Stored data entries:
-.-.-

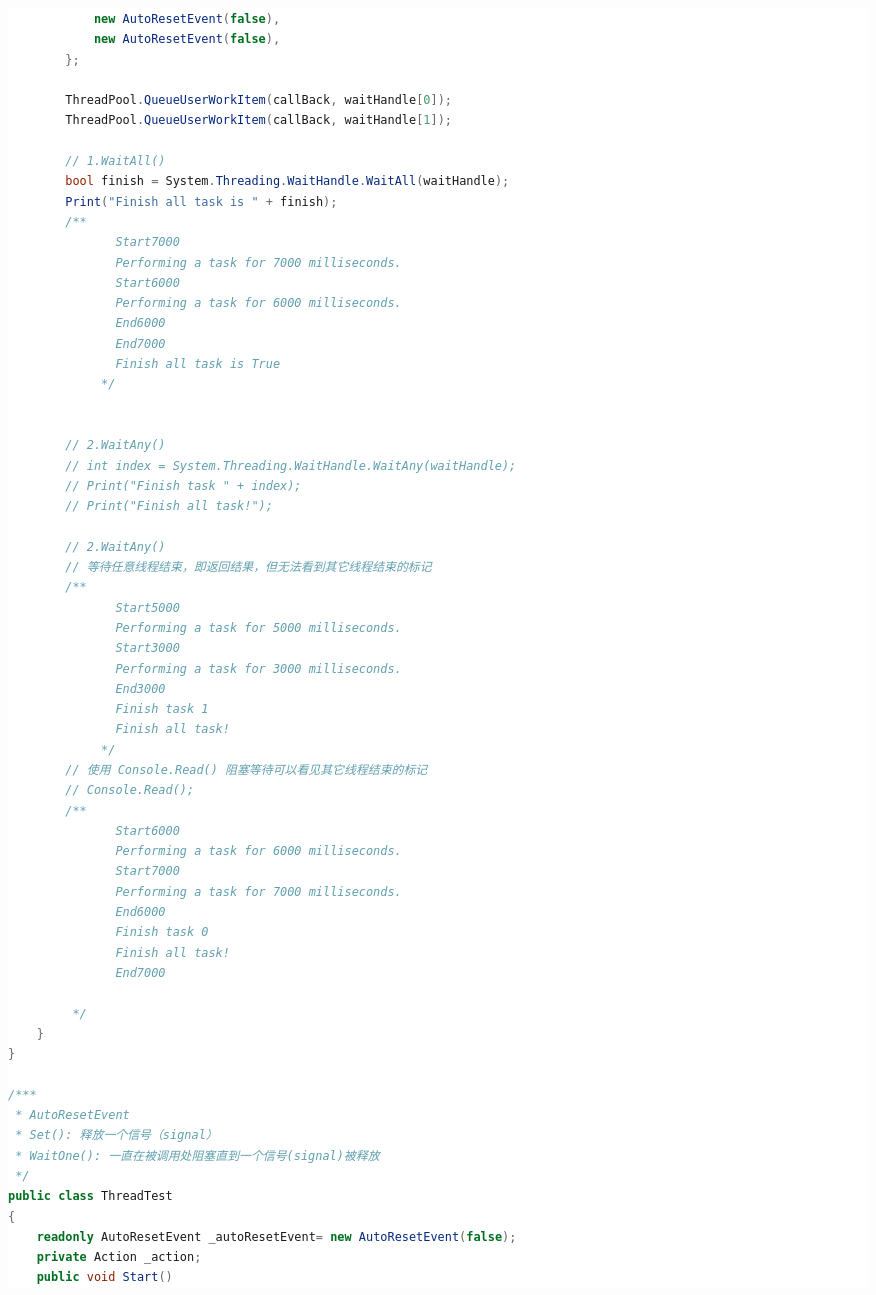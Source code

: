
 ```c#
            new AutoResetEvent(false),
            new AutoResetEvent(false),
        };

        ThreadPool.QueueUserWorkItem(callBack, waitHandle[0]);
        ThreadPool.QueueUserWorkItem(callBack, waitHandle[1]);

        // 1.WaitAll()
        bool finish = System.Threading.WaitHandle.WaitAll(waitHandle);
        Print("Finish all task is " + finish);
        /**
               Start7000
               Performing a task for 7000 milliseconds.
               Start6000
               Performing a task for 6000 milliseconds.
               End6000
               End7000
               Finish all task is True
             */ 


        // 2.WaitAny()
        // int index = System.Threading.WaitHandle.WaitAny(waitHandle);
        // Print("Finish task " + index);
        // Print("Finish all task!");

        // 2.WaitAny()
        // 等待任意线程结束，即返回结果，但无法看到其它线程结束的标记
        /**
               Start5000
               Performing a task for 5000 milliseconds.
               Start3000
               Performing a task for 3000 milliseconds.
               End3000
               Finish task 1
               Finish all task!
             */
        // 使用 Console.Read() 阻塞等待可以看见其它线程结束的标记
        // Console.Read();
        /**
               Start6000
               Performing a task for 6000 milliseconds.
               Start7000
               Performing a task for 7000 milliseconds.
               End6000
               Finish task 0
               Finish all task!
               End7000

         */
    }
}

/***
 * AutoResetEvent
 * Set(): 释放一个信号（signal）
 * WaitOne(): 一直在被调用处阻塞直到一个信号(signal)被释放
 */
public class ThreadTest
{
    readonly AutoResetEvent _autoResetEvent= new AutoResetEvent(false);
    private Action _action;
    public void Start()
```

-.-.-

Check each line above for the word "ThreadPool" and say how many have it, with nothing else.

§ EXERCISE RESPONSE:
2